Exercise requirements: Output each line of the data word for word, from the first through the line that holds "SUM(val) OVER (PARTITION", and leave off whatever follows.

======== Input ========

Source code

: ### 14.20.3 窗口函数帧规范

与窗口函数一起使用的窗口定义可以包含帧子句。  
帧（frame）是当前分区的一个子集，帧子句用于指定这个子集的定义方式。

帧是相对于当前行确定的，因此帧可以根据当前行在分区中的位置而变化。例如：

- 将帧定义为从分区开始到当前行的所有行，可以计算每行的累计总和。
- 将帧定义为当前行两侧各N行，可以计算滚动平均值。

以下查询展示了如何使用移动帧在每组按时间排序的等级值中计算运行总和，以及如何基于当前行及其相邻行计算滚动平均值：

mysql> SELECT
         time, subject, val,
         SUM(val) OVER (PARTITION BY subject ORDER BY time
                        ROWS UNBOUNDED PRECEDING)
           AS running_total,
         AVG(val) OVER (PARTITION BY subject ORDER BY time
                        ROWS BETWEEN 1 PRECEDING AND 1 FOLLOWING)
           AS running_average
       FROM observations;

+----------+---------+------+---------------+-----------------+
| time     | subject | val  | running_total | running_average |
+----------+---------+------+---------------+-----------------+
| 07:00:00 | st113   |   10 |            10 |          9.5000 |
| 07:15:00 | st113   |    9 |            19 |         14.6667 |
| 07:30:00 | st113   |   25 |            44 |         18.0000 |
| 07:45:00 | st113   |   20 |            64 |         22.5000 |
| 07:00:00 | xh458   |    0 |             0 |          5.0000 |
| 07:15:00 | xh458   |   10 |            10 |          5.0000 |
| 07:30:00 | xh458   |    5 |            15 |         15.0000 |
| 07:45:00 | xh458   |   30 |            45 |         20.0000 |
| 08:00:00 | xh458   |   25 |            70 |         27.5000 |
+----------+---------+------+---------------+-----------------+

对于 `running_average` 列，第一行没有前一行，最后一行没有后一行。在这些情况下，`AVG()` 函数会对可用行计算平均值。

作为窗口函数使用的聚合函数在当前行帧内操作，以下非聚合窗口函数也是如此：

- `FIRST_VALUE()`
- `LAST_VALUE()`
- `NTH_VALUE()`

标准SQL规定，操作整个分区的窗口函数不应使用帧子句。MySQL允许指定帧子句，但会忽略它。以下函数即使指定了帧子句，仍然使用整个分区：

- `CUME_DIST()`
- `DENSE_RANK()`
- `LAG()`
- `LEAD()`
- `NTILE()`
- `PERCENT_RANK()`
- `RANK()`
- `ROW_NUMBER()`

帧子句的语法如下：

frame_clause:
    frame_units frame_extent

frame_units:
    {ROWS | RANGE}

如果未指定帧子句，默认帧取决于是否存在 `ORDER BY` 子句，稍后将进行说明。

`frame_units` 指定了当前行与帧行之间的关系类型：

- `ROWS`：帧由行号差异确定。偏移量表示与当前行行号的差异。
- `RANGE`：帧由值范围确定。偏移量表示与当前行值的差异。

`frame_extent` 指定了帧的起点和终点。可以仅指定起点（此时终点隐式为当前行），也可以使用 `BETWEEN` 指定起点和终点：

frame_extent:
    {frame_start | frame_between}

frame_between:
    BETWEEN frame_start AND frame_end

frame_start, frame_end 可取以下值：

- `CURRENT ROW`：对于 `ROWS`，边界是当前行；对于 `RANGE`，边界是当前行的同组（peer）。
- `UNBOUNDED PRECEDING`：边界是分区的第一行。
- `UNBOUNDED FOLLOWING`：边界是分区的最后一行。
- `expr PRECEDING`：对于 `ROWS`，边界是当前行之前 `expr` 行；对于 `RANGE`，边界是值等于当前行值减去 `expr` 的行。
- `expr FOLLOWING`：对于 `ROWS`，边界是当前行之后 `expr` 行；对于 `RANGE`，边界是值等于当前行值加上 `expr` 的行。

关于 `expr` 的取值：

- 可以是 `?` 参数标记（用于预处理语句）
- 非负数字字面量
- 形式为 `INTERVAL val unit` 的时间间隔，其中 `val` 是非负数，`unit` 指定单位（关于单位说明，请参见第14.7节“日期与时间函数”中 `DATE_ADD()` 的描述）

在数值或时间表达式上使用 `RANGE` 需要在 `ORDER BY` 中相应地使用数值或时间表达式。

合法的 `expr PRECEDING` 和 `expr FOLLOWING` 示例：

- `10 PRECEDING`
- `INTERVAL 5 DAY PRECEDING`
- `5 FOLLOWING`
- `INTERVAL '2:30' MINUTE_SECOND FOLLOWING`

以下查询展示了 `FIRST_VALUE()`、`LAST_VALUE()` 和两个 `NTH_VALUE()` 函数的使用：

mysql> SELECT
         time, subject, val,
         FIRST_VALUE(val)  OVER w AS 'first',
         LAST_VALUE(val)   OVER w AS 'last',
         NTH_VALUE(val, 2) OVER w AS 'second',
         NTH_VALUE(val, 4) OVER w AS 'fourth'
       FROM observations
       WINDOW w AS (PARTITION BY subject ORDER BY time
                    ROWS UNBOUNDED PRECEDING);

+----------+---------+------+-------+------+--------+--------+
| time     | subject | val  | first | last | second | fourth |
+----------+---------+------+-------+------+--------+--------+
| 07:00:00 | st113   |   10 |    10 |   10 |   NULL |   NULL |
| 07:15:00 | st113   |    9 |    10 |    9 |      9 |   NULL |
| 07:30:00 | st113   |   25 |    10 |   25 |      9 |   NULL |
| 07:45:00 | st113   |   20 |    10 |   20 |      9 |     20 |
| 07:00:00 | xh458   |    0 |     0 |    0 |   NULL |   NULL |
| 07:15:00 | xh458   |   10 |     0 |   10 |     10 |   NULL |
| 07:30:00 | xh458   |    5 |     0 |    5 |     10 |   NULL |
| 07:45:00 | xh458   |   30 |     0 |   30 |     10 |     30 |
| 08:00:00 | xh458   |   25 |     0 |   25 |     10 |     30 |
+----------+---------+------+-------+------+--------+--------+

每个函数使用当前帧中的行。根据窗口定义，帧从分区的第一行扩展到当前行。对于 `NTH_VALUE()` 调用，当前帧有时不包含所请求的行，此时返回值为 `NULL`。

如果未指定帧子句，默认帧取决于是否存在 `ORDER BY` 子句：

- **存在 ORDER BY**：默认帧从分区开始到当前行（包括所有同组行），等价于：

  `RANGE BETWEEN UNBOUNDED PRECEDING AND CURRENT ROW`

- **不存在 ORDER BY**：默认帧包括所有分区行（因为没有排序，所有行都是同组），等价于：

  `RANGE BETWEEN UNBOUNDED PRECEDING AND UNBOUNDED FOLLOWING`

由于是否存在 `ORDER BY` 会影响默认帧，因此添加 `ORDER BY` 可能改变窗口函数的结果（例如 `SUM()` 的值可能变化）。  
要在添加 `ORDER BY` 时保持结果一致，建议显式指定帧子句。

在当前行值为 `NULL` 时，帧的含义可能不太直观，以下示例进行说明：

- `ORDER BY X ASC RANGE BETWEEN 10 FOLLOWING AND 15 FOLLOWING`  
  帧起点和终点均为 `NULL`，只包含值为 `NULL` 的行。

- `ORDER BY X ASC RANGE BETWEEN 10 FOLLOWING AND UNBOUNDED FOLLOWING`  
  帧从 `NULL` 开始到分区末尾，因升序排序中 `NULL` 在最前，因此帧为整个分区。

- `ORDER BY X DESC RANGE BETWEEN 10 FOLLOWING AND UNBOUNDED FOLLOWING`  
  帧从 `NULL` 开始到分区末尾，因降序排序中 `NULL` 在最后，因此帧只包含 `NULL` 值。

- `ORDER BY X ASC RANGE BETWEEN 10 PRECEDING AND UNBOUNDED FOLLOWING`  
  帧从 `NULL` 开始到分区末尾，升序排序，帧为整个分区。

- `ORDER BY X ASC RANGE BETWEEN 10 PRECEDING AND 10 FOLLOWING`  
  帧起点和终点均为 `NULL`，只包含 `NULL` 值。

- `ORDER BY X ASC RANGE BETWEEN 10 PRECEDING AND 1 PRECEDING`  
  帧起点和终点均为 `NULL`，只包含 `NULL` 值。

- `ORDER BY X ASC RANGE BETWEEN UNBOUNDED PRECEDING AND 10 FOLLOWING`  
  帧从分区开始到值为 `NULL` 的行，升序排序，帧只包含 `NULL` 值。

========

Solved exercise:
Source code

: ### 14.20.3 窗口函数帧规范

与窗口函数一起使用的窗口定义可以包含帧子句。  
帧（frame）是当前分区的一个子集，帧子句用于指定这个子集的定义方式。

帧是相对于当前行确定的，因此帧可以根据当前行在分区中的位置而变化。例如：

- 将帧定义为从分区开始到当前行的所有行，可以计算每行的累计总和。
- 将帧定义为当前行两侧各N行，可以计算滚动平均值。

以下查询展示了如何使用移动帧在每组按时间排序的等级值中计算运行总和，以及如何基于当前行及其相邻行计算滚动平均值：

mysql> SELECT
         time, subject, val,
         SUM(val) OVER (PARTITION BY subject ORDER BY time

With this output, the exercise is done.